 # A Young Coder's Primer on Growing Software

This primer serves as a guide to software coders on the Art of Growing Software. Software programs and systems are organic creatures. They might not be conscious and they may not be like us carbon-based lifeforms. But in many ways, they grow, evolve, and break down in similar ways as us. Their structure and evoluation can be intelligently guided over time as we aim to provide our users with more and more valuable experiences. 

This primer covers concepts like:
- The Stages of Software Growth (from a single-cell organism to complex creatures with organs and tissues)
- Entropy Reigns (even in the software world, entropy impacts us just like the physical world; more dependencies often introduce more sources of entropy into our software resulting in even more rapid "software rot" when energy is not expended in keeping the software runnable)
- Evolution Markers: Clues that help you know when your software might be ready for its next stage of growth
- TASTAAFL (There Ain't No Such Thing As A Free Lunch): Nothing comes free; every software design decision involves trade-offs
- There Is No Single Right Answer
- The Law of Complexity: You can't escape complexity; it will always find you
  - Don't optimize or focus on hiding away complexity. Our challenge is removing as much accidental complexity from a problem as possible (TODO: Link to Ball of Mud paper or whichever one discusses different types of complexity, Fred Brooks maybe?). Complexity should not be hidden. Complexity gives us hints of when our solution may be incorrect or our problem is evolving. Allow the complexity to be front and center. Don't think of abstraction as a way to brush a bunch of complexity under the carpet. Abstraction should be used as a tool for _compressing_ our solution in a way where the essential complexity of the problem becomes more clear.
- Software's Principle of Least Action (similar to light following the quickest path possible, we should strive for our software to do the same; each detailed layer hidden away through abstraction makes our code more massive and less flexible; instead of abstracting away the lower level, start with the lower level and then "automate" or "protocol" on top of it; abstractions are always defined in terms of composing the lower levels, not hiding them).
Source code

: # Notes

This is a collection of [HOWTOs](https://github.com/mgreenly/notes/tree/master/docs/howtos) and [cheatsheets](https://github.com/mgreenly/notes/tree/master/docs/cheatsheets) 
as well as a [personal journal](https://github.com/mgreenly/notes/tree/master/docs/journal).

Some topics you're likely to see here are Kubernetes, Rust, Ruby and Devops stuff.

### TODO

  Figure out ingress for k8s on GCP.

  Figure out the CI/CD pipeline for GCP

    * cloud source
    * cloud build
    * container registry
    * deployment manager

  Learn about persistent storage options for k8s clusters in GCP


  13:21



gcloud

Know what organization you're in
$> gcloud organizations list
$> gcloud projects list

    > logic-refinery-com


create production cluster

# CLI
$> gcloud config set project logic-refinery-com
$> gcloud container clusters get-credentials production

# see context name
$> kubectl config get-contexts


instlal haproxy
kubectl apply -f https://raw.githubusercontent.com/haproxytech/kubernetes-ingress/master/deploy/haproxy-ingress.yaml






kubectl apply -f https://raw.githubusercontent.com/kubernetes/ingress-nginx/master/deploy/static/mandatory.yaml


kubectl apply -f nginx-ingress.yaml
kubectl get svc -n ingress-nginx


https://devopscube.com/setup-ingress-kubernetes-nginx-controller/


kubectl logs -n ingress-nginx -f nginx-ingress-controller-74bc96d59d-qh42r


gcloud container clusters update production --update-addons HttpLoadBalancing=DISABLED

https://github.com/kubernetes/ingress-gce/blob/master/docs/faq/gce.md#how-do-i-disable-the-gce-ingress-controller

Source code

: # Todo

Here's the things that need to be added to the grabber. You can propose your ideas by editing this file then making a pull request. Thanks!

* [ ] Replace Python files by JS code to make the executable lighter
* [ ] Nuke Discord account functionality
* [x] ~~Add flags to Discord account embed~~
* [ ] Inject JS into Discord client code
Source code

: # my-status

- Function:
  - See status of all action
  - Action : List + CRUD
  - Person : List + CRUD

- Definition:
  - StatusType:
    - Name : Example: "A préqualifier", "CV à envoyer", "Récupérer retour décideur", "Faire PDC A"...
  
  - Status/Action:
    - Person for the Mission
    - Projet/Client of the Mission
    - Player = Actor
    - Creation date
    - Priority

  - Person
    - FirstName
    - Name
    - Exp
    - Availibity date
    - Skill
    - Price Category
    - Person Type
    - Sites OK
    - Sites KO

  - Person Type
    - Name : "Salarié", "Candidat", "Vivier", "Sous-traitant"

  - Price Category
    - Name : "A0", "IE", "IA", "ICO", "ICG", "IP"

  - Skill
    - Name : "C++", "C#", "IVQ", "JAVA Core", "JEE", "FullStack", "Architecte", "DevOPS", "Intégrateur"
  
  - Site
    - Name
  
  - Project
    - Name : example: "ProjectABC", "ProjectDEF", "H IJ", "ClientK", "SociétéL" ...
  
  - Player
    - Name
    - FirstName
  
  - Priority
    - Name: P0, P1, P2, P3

========================================================================

_EXERCISE DIRECTIONS_: Say how many lines of the material hold the string "into", giving the number alone.

_ANSWER SECTION_: 2